Bu pazar da öyle yaptım. İzmir sokaklarında dolaştım. Aile tembihledi beni sıkıca. Neredeyse bir harita ile çıkacaktım yola. Rota belirlenmişti nasılsa. Güzelliklerle buluşulacaktı ve Bugday onları bulacaktı :) Nihayetinde bulunca varış noktasını kocaman bir aferin aldım. Ne kadar büyürsem büyüyeyim ben hala onların küçük meleğiyim.

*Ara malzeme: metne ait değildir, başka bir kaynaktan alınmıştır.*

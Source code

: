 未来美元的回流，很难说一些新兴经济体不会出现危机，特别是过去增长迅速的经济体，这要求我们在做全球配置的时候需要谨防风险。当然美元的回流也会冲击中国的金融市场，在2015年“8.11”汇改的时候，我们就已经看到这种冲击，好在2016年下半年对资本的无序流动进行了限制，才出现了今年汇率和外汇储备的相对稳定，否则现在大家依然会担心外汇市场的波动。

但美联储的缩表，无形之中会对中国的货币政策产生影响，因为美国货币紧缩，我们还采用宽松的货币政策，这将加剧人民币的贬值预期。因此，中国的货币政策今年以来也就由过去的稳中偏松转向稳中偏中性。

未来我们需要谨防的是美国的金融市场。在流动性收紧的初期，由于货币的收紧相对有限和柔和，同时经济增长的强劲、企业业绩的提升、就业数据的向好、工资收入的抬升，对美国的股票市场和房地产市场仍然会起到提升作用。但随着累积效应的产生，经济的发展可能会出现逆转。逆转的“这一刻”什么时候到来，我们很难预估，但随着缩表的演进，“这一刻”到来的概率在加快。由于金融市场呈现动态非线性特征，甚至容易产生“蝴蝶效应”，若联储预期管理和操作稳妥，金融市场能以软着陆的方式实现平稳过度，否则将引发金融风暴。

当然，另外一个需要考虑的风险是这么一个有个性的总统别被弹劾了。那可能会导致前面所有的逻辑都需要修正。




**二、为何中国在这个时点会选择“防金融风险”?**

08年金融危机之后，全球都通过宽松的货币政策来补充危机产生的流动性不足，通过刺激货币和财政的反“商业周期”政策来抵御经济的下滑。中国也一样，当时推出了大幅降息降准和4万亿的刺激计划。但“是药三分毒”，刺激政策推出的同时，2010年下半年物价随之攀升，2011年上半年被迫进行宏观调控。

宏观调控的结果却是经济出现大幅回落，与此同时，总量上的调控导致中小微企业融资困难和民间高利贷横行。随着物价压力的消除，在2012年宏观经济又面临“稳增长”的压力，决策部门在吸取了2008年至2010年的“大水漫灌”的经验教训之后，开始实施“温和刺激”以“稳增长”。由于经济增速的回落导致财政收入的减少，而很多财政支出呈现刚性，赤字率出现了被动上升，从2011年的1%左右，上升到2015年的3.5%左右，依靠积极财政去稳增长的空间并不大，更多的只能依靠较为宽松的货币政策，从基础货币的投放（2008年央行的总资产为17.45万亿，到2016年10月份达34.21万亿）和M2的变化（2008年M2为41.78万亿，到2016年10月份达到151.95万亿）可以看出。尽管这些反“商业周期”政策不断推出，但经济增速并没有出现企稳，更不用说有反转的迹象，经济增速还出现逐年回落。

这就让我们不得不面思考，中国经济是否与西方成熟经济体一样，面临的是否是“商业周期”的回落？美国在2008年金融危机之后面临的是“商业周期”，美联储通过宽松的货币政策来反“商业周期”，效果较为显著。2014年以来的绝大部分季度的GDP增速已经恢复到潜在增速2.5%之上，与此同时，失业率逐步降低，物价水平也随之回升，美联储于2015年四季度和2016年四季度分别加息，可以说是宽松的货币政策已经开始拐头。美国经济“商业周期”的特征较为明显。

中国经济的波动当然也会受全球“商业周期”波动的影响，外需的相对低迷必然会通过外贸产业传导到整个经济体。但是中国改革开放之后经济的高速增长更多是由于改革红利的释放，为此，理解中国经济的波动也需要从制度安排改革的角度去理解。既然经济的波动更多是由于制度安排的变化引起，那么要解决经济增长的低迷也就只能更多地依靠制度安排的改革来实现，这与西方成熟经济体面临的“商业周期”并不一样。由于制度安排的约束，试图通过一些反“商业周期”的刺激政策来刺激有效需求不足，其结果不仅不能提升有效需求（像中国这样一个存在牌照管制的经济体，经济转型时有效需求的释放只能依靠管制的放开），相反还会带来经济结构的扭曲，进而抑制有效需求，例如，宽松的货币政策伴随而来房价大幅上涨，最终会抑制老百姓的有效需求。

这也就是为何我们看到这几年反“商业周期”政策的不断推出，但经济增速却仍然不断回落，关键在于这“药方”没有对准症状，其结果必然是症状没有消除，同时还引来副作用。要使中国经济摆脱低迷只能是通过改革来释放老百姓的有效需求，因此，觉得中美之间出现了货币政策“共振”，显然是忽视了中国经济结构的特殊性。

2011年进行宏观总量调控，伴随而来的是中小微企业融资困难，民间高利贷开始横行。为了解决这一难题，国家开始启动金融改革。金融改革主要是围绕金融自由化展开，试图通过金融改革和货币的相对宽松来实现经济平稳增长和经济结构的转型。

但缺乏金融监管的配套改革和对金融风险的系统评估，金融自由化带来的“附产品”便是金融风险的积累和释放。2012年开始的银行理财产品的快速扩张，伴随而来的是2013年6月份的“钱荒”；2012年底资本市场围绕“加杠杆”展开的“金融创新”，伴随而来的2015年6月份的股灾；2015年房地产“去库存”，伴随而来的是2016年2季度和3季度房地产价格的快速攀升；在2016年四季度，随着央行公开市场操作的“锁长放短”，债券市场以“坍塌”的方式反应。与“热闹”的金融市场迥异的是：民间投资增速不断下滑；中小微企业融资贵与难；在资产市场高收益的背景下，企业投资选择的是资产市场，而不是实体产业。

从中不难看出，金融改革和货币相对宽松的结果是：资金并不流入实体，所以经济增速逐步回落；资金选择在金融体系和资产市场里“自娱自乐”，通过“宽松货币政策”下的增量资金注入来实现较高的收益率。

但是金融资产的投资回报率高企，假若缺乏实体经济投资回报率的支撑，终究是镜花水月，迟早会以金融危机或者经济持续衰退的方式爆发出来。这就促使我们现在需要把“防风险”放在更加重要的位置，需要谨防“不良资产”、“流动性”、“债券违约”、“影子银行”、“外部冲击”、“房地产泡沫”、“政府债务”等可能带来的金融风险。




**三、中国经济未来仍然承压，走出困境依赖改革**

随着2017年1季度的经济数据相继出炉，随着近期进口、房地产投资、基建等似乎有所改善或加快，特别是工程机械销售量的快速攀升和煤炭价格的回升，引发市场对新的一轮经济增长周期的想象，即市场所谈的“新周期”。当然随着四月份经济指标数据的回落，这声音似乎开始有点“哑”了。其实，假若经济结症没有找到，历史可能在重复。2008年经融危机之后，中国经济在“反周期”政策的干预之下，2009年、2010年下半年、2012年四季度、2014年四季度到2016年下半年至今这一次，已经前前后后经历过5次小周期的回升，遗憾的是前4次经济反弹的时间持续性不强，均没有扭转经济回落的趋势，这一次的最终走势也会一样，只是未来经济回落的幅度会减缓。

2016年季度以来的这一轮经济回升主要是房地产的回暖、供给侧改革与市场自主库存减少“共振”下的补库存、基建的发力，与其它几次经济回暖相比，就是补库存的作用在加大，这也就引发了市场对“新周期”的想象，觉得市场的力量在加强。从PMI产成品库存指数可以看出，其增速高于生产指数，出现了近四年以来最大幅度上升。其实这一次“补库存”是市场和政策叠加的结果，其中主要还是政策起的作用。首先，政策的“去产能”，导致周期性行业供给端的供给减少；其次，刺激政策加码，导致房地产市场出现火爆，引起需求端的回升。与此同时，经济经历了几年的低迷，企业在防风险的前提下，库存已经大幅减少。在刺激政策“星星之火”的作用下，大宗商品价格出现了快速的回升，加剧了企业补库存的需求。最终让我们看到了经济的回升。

İzmir çok güzel karşıladı beni o sabah. Hayaller ve gerçekler karşı karşıya oturdu. Hayal sordu, gerçek cevapladı ve bir kahvaltı geç kaldı. Neyse ki keyfimizi bozmadı... Ben sevdim onları,onlar şimdi uzağımdaki yakın bir kapı. Umarım hızlı geçer zaman ki bir daha buluşalım. Belki bu seferki durak Almanya olacak...


Ayrıldıktan sonra attım kendimi yeniden sokaklara...Hatta İzmir'in Kordon Boyu'na. Ardından deniz kokulu vapuruna ve vardım Karşıyaka'ya. Ey İzmir ben sana aşık oldum galiba.





Meşhur,ama hiç sevemediğim Sevinç Pastanesi.






O atlara binip uçmak isterdim.

Kordonda sıra bekleyenler.


Ben en çok burayı sevdim. Bir vapur beklemek, bilinmeyene doğru gitmek için. Burda durup öylece beklemek, zaman sınırlaman olmadan,zamansızlığa akarak. Saate bakmadan dolaşmak, sadece yedi dakikalık bir bekleyişin olduğunu öğrenerek.






Bir gazete parçasıydım o gün.  Savruldum rüzgarın estiği yöne. Üzerimdeki yazılar son dakika haberleri barındırıyordu ve her geçen dakika yeni bir haberle karşılıyordu beni. Gelecek zaman benim için yeni bir baskıydı, yazdırılmayı bekleyen.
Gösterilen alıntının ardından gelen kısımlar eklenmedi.